Print verbatim the lines from the beginning of the entries through the line containing "#### Константы", both ends included. Pictures should be left out.

Plain-text document sources
____

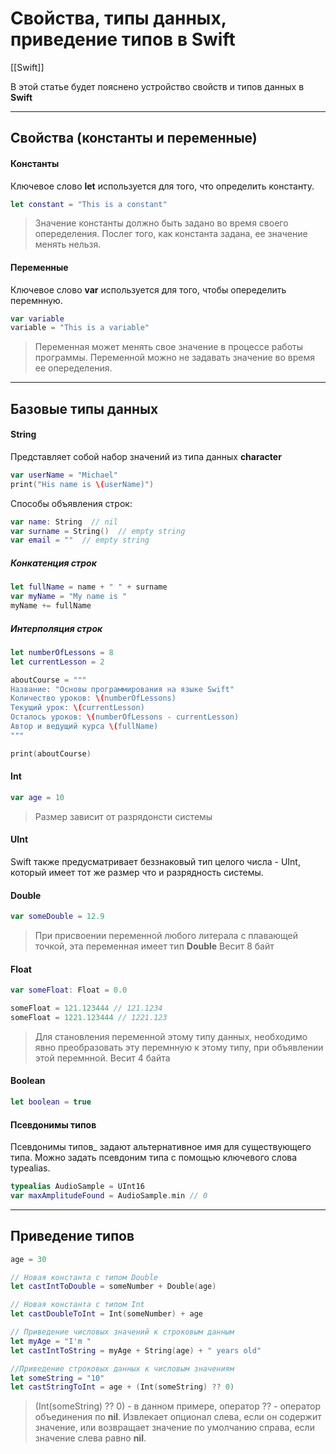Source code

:# Свойства, типы данных, приведение типов в Swift
[[Swift]]  

В этой статье будет пояснено устройство свойств и типов данных в __Swift__

---

 ## Свойства (константы и переменные)
 
 #### Константы
 
 Ключевое слово __let__ используется для того, что определить константу.
 
 ``` swift
 let constant = "This is a constant"
 ```
 
> Значение константы должно быть задано во время своего опеределения. 
> Послег того, как константа задана, ее значение менять нельзя.

#### Переменные

Ключевое слово __var__ используется для того, чтобы опеределить перемнную.
 
 ``` swift
 var variable
 variable = "This is a variable"
 ```
 
 > Переменная может менять свое значение в процессе работы программы.
 > Переменной можно не задавать значение во время ее опеределения.

---

## Базовые типы данных

#### String

Представляет собой набор значений из типа данных __character__

``` swift
var userName = "Michael"
print("His name is \(userName)")
```

Способы объявления строк:

```swift
var name: String  // nil
var surname = String()  // empty string
var email = ""  // empty string
```

##### Конкатенция строк

```swift
let fullName = name + " " + surname
var myName = "My name is "
myName += fullName
```

##### Интерполяция строк

```swift 
let numberOfLessons = 8
let currentLesson = 2

aboutCourse = """
Название: "Основы программирования на языке Swift"
Количество уроков: \(numberOfLessons)
Текущий урок: \(currentLesson)
Осталось уроков: \(numberOfLessons - currentLesson)
Автор и ведущий курса \(fullName)
"""

print(aboutCourse)
```

#### Int

```swift
var age = 10
```

> Размер зависит от разрядонсти системы

#### UInt

Swift также предусматривает беззнаковый тип целого числа - UInt, который имеет тот же размер что и разрядность системы.

#### Double

```swift
var someDouble = 12.9
```

> При присвоении переменной любого литерала с плавающей точкой, эта переменная имеет тип __Double__
> Весит 8 байт

#### Float

```swift
var someFloat: Float = 0.0

someFloat = 121.123444 // 121.1234
someFloat = 1221.123444 // 1221.123
```

>Для становления переменной этому типу данных, необходимо явно преобразовать эту перемнную к этому типу, при объявлении этой перемнной.
> Весит 4 байта

#### Boolean

```swift
let boolean = true
```

#### Псевдонимы типов

Псевдонимы типов_ задают альтернативное имя для существующего типа. Можно задать псевдоним типа с помощью ключевого слова typealias.

```swift
typealias AudioSample = UInt16
var maxAmplitudeFound = AudioSample.min // 0
```

---

## Приведение типов

```swift
age = 30

// Новая константа с типом Double
let castIntToDouble = someNumber + Double(age)

// Новая константа с типом Int
let castDoubleToInt = Int(someNumber) + age

// Приведение числовых значений к строковым данным
let myAge = "I'm "
let castIntToString = myAge + String(age) + " years old"

//Приведение строковых данных к числовым значениям
let someString = "10"
let castStringToInt = age + (Int(someString) ?? 0)
```

> (Int(someString) ?? 0) - в данном примере, оператор ?? - оператор объединения по __nil__. Извлекает опционал слева, если он содержит значение, или возвращает значение по умолчанию справа, если значение слева равно __nil__.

____

__EXERCISE RESULT__.
Source code

:# Свойства, типы данных, приведение типов в Swift
[[Swift]]  

В этой статье будет пояснено устройство свойств и типов данных в __Swift__

---

 ## Свойства (константы и переменные)
 
 #### Константы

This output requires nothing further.